I got married at 38 because I met someone that I wanted to spend the rest of my life with, that was it, nothing more or less.
Neither of us wants kids & haven't had have any disillusionment because I don't believe in fairytales.
We're all human & no one is perfect, if you think that getting married was somehow going to make your life perfect, then you've already set yourself up for failure.
I like to think of myself as realistic & I don't expect more from people than what I'm willing to give myself.


----------



## Chelhxi (Oct 30, 2008)

I'm not sure if 30 is considered later in life, but we were both well established adults, with jobs, money etc. Never wanted kids. Same as Phenix, I met someone that I wanted to marry. Neither of us were really looking for someone to marry or planned to get married. We were fine being single. 

But when I met my husband, if I had a list of qualities I would want in a man, he met them all, and then some.
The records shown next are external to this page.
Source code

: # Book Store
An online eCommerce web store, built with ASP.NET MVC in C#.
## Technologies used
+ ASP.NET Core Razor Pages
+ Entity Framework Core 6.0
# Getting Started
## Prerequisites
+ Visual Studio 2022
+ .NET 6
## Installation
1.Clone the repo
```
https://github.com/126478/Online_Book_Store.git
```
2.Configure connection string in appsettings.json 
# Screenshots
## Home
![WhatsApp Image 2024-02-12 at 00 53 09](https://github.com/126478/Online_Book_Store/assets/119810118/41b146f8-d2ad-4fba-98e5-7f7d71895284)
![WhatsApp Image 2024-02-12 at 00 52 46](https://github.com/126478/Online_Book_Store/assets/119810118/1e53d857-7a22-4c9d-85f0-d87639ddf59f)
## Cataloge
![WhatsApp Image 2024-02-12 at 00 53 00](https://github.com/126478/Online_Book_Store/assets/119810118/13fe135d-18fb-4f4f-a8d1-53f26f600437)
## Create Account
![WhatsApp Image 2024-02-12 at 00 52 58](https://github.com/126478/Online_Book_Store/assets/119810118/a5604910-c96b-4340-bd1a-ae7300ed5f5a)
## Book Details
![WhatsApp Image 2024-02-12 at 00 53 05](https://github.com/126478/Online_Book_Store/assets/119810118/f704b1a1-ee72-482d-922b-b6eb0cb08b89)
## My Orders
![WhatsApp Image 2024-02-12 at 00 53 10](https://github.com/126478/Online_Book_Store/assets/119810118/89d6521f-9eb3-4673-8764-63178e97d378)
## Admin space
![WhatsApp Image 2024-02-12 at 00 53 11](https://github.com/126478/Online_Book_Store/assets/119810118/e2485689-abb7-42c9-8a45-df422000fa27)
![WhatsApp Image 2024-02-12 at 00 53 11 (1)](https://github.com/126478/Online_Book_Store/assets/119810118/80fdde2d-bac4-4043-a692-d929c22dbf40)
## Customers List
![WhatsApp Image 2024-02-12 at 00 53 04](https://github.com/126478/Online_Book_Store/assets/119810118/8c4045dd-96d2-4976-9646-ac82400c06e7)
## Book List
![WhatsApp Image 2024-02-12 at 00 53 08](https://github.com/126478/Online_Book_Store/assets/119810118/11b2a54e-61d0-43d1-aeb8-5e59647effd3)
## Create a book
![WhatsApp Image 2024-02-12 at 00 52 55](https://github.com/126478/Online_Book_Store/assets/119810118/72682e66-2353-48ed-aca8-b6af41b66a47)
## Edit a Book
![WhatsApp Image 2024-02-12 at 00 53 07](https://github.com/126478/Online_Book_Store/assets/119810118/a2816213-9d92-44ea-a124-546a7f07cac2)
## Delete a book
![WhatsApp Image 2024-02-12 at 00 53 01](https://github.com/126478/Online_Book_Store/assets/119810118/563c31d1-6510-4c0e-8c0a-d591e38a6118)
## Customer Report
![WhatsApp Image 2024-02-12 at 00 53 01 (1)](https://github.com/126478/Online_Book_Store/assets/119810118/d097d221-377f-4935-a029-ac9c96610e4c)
I knew I wanted to marry him very soon into the relationship. Eventually found out he wanted the same thing, and no red flags every came up so we got married.

As far as expectations we discussed quite a lot prior to getting married/moving in together (done at same time). I can't say there is disillusionment - that sounds so negative. We're both very practical so it wasn't a crazy hollywood romance. I think we had decent expectations and both know that life and each other aren't always going to be perfect.

It sounds though like you're having second thoughts - are you already married or considering getting married? Maybe it's not the right person or expectations are unrealistic.

Our main marriage agreement, as mature adults, is to never tell each other what to do. We both trust that the other will do the right thing when it matters, and at least reasonable things the rest of the time. We just let each other live our lives but it is definitely more enjoyable of a life having a reliable, loving partner.


----------



## norajane (Feb 7, 2012)

I'm kinda debating this in my head, too. I'm 44 and my long term boyfriend and I are 'together'. I'm not sure marriage is 'necessary' but it sometimes seems appealing. We'll see.


----------